Frühe Förderung sorgt für bessere Gesundheit
Wie die Studie aufzeigt, hat die eher tiefe Nutzung vieler Angebote der frühen Förderung in erster Linie organisatorische oder strukturelle Gründe. Die Qualität der Angebote wurde von den befragten Familien selten bemängelt. Die Angebote müssten bekannter gemacht und insbesondere noch stärker an die Bedürfnisse der belasteten Familien angepasst werden. Aus der Sicht der Studienautorinnen wäre vor allem eine bessere Kontinuität bei den Angeboten der frühen Förderung wünschenswert. «Es braucht ein möglichst lückenloses Angebot von der Schwangerschaftsvorsorge bis hin zur Kita. Und zwar für alle Bevölkerungsgruppen», so Meier Magistretti.
Die grössten Mängel sehen die Studienautorinnen bei der Unterstützung für Familien in Sozialhilfe. Eine verstärkte Förderung von sozial schwächeren Familien wäre deshalb zentral. Schliesslich fördert die Nutzung von entsprechenden Angeboten sowohl die kognitive Entwicklung der Kleinkinder als auch die Gesundheit der ganzen Familie. Fühlt sich eine junge Mutter gesund, wirkt sich das positiv auf die Entwicklung der Kinder aus. Auch dazu liefert die Studie signifikante Ergebnisse: Das psychische und physische Wohlbefinden der Mütter in belasteten Familien wird durch die Nutzung von Angeboten der frühen Förderung verbessert.
Studie «Angebote der Frühen Förderung in Schweizer Städten»

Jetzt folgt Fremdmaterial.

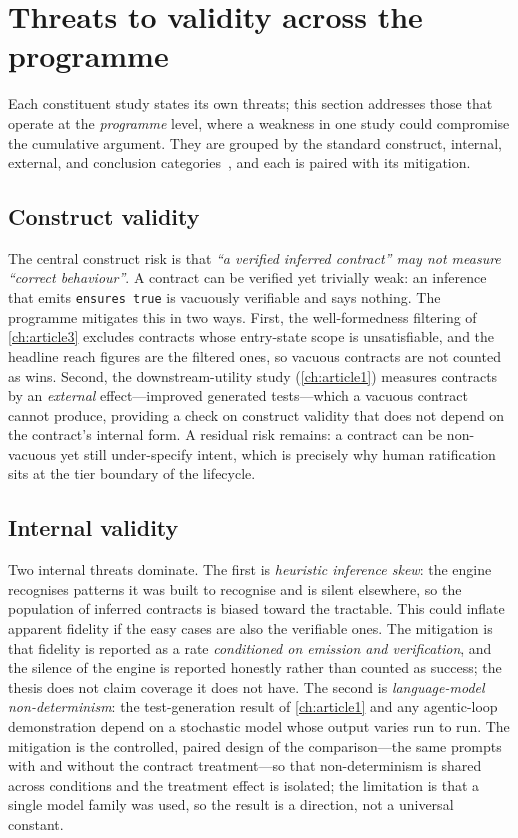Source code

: \section{Threats to validity across the programme}

Each constituent study states its own threats; this section addresses those that
operate at the \emph{programme} level, where a weakness in one study could
compromise the cumulative argument. They are grouped by the standard construct,
internal, external, and conclusion categories~\citep{runeson2009casestudy,yin2018case},
and each is paired with its mitigation.

\subsection{Construct validity}

The central construct risk is that \emph{``a verified inferred contract'' may not
measure ``correct behaviour''}. A contract can be verified yet trivially weak: an
inference that emits \texttt{ensures true} is vacuously verifiable and says nothing.
The programme mitigates this in two ways. First, the well-formedness filtering of
\cref{ch:article3} excludes contracts whose entry-state scope is unsatisfiable, and
the headline reach figures are the filtered ones, so vacuous contracts are not
counted as wins. Second, the downstream-utility study (\cref{ch:article1}) measures
contracts by an \emph{external} effect---improved generated tests---which a vacuous
contract cannot produce, providing a check on construct validity that does not
depend on the contract's internal form. A residual risk remains: a contract can be
non-vacuous yet still under-specify intent, which is precisely why human
ratification sits at the tier boundary of the lifecycle.

\subsection{Internal validity}

Two internal threats dominate. The first is \emph{heuristic inference skew}: the
engine recognises patterns it was built to recognise and is silent elsewhere, so
the population of inferred contracts is biased toward the tractable. This could
inflate apparent fidelity if the easy cases are also the verifiable ones. The
mitigation is that fidelity is reported as a rate \emph{conditioned on emission and
verification}, and the silence of the engine is reported honestly rather than
counted as success; the thesis does not claim coverage it does not have. The second
is \emph{language-model non-determinism}: the test-generation result of
\cref{ch:article1} and any agentic-loop demonstration depend on a stochastic model
whose output varies run to run. The mitigation is the controlled, paired design of
the comparison---the same prompts with and without the contract treatment---so that
non-determinism is shared across conditions and the treatment effect is isolated;
the limitation is that a single model family was used, so the result is a direction,
not a universal constant.

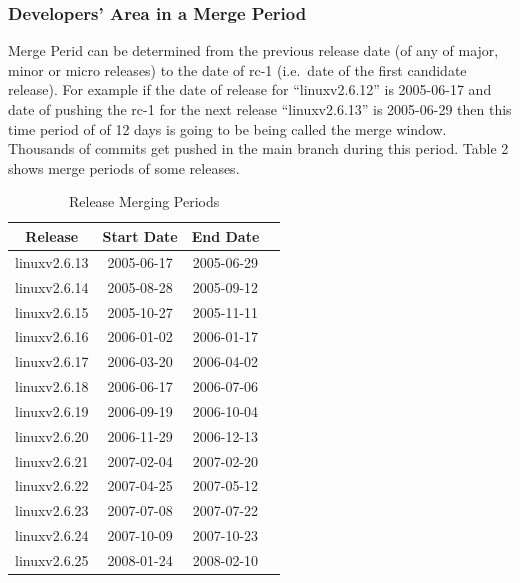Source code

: \documentclass{acm_proc_article-sp}
\begin{document}
\subsubsection{Developers' Area in a Merge Period}
Merge Perid can be determined from the previous release date (of any of major, minor or micro releases) to the date of rc-1 (i.e.\ date of the first candidate release). For example if the date of release for ``linuxv2.6.12''  is 2005-06-17 and date of pushing the rc-1 for the next release ``linuxv2.6.13'' is 2005-06-29 then this time period of of 12 days is going to be being called the merge window. Thousands of commits get pushed in the main branch during this period. Table 2 shows merge periods of some releases.

\begin{table}[ht]
\caption{Release Merging Periods}  %
\centering 						%
\begin{tabular}{c c c c}				%
\hline\hline						%
Release 			& Start Date		& End Date \\ [0.5ex]
\hline 							%
linuxv2.6.13		& 2005-06-17	& 2005-06-29 \\
linuxv2.6.14		& 2005-08-28	& 2005-09-12 \\
linuxv2.6.15		& 2005-10-27	& 2005-11-11 \\
linuxv2.6.16		& 2006-01-02	& 2006-01-17 \\
linuxv2.6.17		& 2006-03-20	& 2006-04-02 \\
linuxv2.6.18		& 2006-06-17	& 2006-07-06 \\
linuxv2.6.19		& 2006-09-19	& 2006-10-04 \\
linuxv2.6.20  		& 2006-11-29	& 2006-12-13 \\
linuxv2.6.21		& 2007-02-04	& 2007-02-20 \\
linuxv2.6.22		& 2007-04-25	& 2007-05-12 \\
linuxv2.6.23		& 2007-07-08	& 2007-07-22 \\
linuxv2.6.24		& 2007-10-09	& 2007-10-23 \\
linuxv2.6.25		& 2008-01-24	& 2008-02-10 \\
[1ex]							%
\hline 							%
\end{tabular}
\label{table:nonlin} 				%
\end{table}
\end{document}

Die Studie «Angebote der Frühen Förderung in Schweizer Städten – AFFiS» der Hochschule Luzern und der Karl-Franzens-Universität Graz hat die Nutzung, den Nutzen und Aspekte der längerfristigen Wirkung von Angeboten im Bereich der Frühen Förderung aus Sicht der Eltern untersucht. Das Forschungsprojekt wurde unterstützt durch den Integrationskredit des Bundes (SEM). Die Studie zeigt auf, wie Eltern von Kleinkindern Angebote der frühen Förderung in der Schweiz wahrnehmen und welchen Nutzen sie für ihre Familie daraus ziehen. Dazu wurden insgesamt 498 Familien aus drei Teilgruppen befragt: Mittelschichtfamilien, Familien in Sozialhilfe und benachteiligte Familien mit Migrationshintergrund. An der Studie haben sich neun Deutschschweizer Städte und Gemeinden beteiligt: Adliswil, Baar, Chur, Emmen, Horw, Luzern, Pratteln, Schaffhausen und Zug. Die Gemeinden wurden so ausgewählt, dass grössere, kleinere, städtische, ländliche, ärmere und kleinere Gemeinden bzw. Städte repräsentiert sind. Die Studie soll unter anderem dazu dienen, gemeinsam mit den beteiligten Gemeinden und weiteren Akteuren Lösungen zu erarbeiten, wie eine Kontinuität in der frühen Förderung hergestellt werden kann. Entsprechende Modelle haben sich unter anderem in Österreich bereits bewährt.